#### Action item
Each entry should be transcribed exactly as written, and any picture left out.
Material to process Start Marker
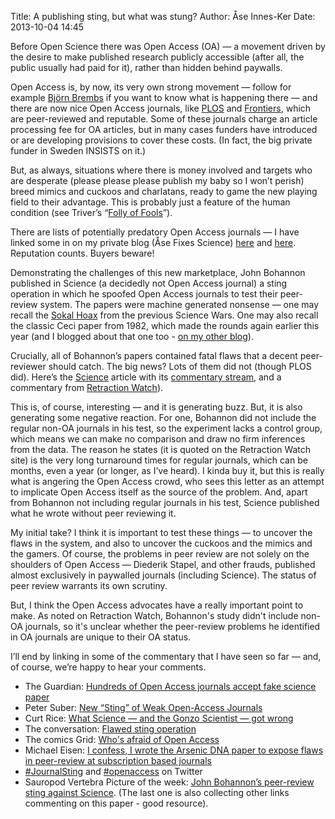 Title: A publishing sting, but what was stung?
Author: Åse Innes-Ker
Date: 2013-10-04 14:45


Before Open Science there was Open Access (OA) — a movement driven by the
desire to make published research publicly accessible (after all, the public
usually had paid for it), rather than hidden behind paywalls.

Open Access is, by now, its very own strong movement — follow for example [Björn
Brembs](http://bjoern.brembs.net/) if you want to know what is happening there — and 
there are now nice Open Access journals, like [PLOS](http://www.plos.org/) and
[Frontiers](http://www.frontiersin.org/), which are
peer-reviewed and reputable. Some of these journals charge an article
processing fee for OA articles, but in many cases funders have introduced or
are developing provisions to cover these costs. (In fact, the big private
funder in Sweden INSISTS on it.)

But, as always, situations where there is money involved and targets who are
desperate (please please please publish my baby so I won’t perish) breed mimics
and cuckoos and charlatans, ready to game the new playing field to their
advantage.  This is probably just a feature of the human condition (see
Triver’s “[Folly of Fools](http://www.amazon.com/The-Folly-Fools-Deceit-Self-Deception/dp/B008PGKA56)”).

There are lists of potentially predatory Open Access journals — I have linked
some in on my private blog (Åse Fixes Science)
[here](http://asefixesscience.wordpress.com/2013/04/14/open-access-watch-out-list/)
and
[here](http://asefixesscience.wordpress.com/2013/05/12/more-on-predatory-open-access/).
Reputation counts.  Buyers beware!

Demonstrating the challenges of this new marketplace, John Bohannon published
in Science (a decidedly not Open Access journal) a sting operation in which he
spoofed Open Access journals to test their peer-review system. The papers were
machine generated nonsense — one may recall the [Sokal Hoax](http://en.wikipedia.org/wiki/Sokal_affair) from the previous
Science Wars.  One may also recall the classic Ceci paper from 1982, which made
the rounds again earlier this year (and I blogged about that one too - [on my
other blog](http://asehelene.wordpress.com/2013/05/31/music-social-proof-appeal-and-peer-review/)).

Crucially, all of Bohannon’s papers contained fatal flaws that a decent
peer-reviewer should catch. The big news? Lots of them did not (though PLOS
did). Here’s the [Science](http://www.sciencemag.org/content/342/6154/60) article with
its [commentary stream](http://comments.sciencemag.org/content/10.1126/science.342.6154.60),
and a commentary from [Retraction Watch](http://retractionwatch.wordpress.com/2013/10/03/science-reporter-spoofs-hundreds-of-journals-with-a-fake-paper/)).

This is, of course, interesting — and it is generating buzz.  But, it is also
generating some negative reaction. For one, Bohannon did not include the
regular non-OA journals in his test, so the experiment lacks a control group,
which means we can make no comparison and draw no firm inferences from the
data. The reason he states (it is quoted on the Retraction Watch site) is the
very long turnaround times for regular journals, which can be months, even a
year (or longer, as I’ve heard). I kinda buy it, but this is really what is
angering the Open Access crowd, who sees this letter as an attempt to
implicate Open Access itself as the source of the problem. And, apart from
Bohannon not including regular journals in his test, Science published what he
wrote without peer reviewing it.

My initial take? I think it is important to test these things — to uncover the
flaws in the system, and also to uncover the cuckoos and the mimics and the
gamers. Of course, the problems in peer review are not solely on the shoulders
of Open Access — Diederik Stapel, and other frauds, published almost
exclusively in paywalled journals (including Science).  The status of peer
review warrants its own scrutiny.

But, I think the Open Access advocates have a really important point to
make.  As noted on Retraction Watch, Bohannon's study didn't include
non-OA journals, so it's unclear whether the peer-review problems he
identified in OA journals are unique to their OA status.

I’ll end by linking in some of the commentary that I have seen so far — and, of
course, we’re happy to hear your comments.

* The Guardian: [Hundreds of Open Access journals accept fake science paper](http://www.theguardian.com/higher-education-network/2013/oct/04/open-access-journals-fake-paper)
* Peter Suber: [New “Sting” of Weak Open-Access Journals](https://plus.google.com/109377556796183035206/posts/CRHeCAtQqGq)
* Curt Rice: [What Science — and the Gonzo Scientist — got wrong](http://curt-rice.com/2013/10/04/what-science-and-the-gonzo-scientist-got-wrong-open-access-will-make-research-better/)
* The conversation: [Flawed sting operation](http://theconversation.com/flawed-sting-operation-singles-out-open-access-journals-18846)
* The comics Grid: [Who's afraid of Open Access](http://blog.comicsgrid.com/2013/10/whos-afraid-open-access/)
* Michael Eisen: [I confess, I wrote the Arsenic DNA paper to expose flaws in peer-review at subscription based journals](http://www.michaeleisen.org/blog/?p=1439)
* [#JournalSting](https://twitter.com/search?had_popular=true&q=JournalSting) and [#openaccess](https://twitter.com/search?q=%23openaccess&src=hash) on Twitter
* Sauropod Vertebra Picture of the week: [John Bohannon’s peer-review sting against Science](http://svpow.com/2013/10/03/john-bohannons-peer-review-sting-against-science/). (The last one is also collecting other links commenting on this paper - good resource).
Material to process End Marker
#### Answer to this problem
 Title: A publishing sting, but what was stung?
Author: Åse Innes-Ker
Date: 2013-10-04 14:45


Before Open Science there was Open Access (OA) — a movement driven by the
desire to make published research publicly accessible (after all, the public
usually had paid for it), rather than hidden behind paywalls.

Open Access is, by now, its very own strong movement — follow for example [Björn
Brembs](http://bjoern.brembs.net/) if you want to know what is happening there — and 
there are now nice Open Access journals, like [PLOS](http://www.plos.org/) and
[Frontiers](http://www.frontiersin.org/), which are
peer-reviewed and reputable. Some of these journals charge an article
processing fee for OA articles, but in many cases funders have introduced or
are developing provisions to cover these costs. (In fact, the big private
funder in Sweden INSISTS on it.)

But, as always, situations where there is money involved and targets who are
desperate (please please please publish my baby so I won’t perish) breed mimics
and cuckoos and charlatans, ready to game the new playing field to their
advantage.  This is probably just a feature of the human condition (see
Triver’s “[Folly of Fools](http://www.amazon.com/The-Folly-Fools-Deceit-Self-Deception/dp/B008PGKA56)”).

There are lists of potentially predatory Open Access journals — I have linked
some in on my private blog (Åse Fixes Science)
[here](http://asefixesscience.wordpress.com/2013/04/14/open-access-watch-out-list/)
and
[here](http://asefixesscience.wordpress.com/2013/05/12/more-on-predatory-open-access/).
Reputation counts.  Buyers beware!

Demonstrating the challenges of this new marketplace, John Bohannon published
in Science (a decidedly not Open Access journal) a sting operation in which he
spoofed Open Access journals to test their peer-review system. The papers were
machine generated nonsense — one may recall the [Sokal Hoax](http://en.wikipedia.org/wiki/Sokal_affair) from the previous
Science Wars.  One may also recall the classic Ceci paper from 1982, which made
the rounds again earlier this year (and I blogged about that one too - [on my
other blog](http://asehelene.wordpress.com/2013/05/31/music-social-proof-appeal-and-peer-review/)).

Crucially, all of Bohannon’s papers contained fatal flaws that a decent
peer-reviewer should catch. The big news? Lots of them did not (though PLOS
did). Here’s the [Science](http://www.sciencemag.org/content/342/6154/60) article with
its [commentary stream](http://comments.sciencemag.org/content/10.1126/science.342.6154.60),
and a commentary from [Retraction Watch](http://retractionwatch.wordpress.com/2013/10/03/science-reporter-spoofs-hundreds-of-journals-with-a-fake-paper/)).

This is, of course, interesting — and it is generating buzz.  But, it is also
generating some negative reaction. For one, Bohannon did not include the
regular non-OA journals in his test, so the experiment lacks a control group,
which means we can make no comparison and draw no firm inferences from the
data. The reason he states (it is quoted on the Retraction Watch site) is the
very long turnaround times for regular journals, which can be months, even a
year (or longer, as I’ve heard). I kinda buy it, but this is really what is
angering the Open Access crowd, who sees this letter as an attempt to
implicate Open Access itself as the source of the problem. And, apart from
Bohannon not including regular journals in his test, Science published what he
wrote without peer reviewing it.

My initial take? I think it is important to test these things — to uncover the
flaws in the system, and also to uncover the cuckoos and the mimics and the
gamers. Of course, the problems in peer review are not solely on the shoulders
of Open Access — Diederik Stapel, and other frauds, published almost
exclusively in paywalled journals (including Science).  The status of peer
review warrants its own scrutiny.

But, I think the Open Access advocates have a really important point to
make.  As noted on Retraction Watch, Bohannon's study didn't include
non-OA journals, so it's unclear whether the peer-review problems he
identified in OA journals are unique to their OA status.

I’ll end by linking in some of the commentary that I have seen so far — and, of
course, we’re happy to hear your comments.

* The Guardian: [Hundreds of Open Access journals accept fake science paper](http://www.theguardian.com/higher-education-network/2013/oct/04/open-access-journals-fake-paper)
* Peter Suber: [New “Sting” of Weak Open-Access Journals](https://plus.google.com/109377556796183035206/posts/CRHeCAtQqGq)
* Curt Rice: [What Science — and the Gonzo Scientist — got wrong](http://curt-rice.com/2013/10/04/what-science-and-the-gonzo-scientist-got-wrong-open-access-will-make-research-better/)
* The conversation: [Flawed sting operation](http://theconversation.com/flawed-sting-operation-singles-out-open-access-journals-18846)
* The comics Grid: [Who's afraid of Open Access](http://blog.comicsgrid.com/2013/10/whos-afraid-open-access/)
* Michael Eisen: [I confess, I wrote the Arsenic DNA paper to expose flaws in peer-review at subscription based journals](http://www.michaeleisen.org/blog/?p=1439)
* [#JournalSting](https://twitter.com/search?had_popular=true&q=JournalSting) and [#openaccess](https://twitter.com/search?q=%23openaccess&src=hash) on Twitter
* Sauropod Vertebra Picture of the week: [John Bohannon’s peer-review sting against Science](http://svpow.com/2013/10/03/john-bohannons-peer-review-sting-against-science/). (The last one is also collecting other links commenting on this paper - good resource).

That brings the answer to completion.